This grilled chicken patty melt is easy to make and perfect for lunch or dinner.
4 small boneless skinless chicken breasts (1 lb.), pounded to 1/2-inch thickness
1 Tbsp. each chopped fresh oregano, rosemary and thyme
2 cloves garlic, minced
1/2 cup olive oil
1/4 lb. fresh asparagus spears, cut lengthwise in half
1 zucchini, cut diagonally into 1/2-inch-thick slices
1 yellow squash, cut diagonally into 1/2-inch-thick slices
4 spring onions, cut lengthwise in half
8 slices whole grain bread
4 KRAFT Singles
1/4 cup KRAFT Mayo with Olive Oil Reduced Fat Mayonnaise
PLACE chicken in shallow dish. Mix herbs, garlic and oil until blended; pour over chicken. Turn chicken to evenly coat both sides of each breast. Refrigerate 30 min. to marinate.
HEAT grill to medium heat. Remove chicken from marinade; discard marinade. Grill chicken 5 min.; turn. Add vegetables; grill 5 min. or until chicken is done (165ºF) and vegetables are crisp-tender, turning vegetables occasionally.
FILL bread slices with chicken, vegetables and Singles to make 4 sandwiches. Spread outsides of sandwiches with mayo. Grill 3 to 5 min. on each side or until golden brown on both sides.
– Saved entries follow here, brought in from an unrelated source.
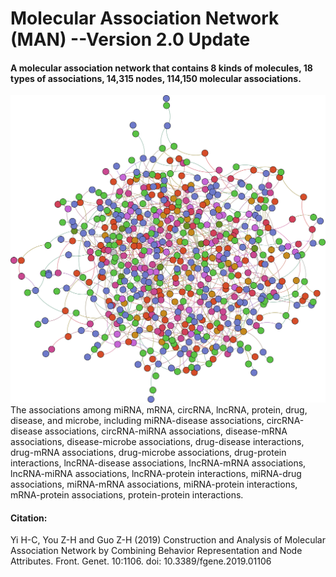 # Molecular Association Network (MAN) --Version 2.0 Update
#### A molecular association network that contains 8 kinds of molecules, 18 types of associations, 14,315 nodes, 114,150 molecular associations.  
![Molecular Association Network](MAN.png)  
The associations among miRNA, mRNA, circRNA, lncRNA, protein, drug, disease, and microbe, including miRNA-disease associations, circRNA-disease associations, circRNA-miRNA associations, disease-mRNA associations, disease-microbe associations, drug-disease interactions, drug-mRNA associations, drug-microbe associations, drug-protein interactions, lncRNA-disease associations, lncRNA-mRNA associations, lncRNA-miRNA associations, lncRNA-protein interactions, miRNA-drug associations, miRNA-mRNA associations, miRNA-protein interactions, mRNA-protein associations, protein-protein interactions. 
#### Citation: 
Yi H-C, You Z-H and Guo Z-H (2019) Construction and Analysis of Molecular Association Network by Combining Behavior Representation and Node Attributes. Front. Genet. 10:1106. doi: 10.3389/fgene.2019.01106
Substitute 1/2 cup KRAFT Balsamic Vinaigrette Dressing for the homemade marinade.
Nutrition Information Per Serving (singles): 480 calories, 23g total fat, 6g saturated fat, 85mg cholesterol, 660mg sodium, 31g carbohydrate, 6g dietary fiber, 5g sugars, 37g protein, 15%DV vitamin A, 20%DV vitamin C, 35%DV calcium, 20%DV iron.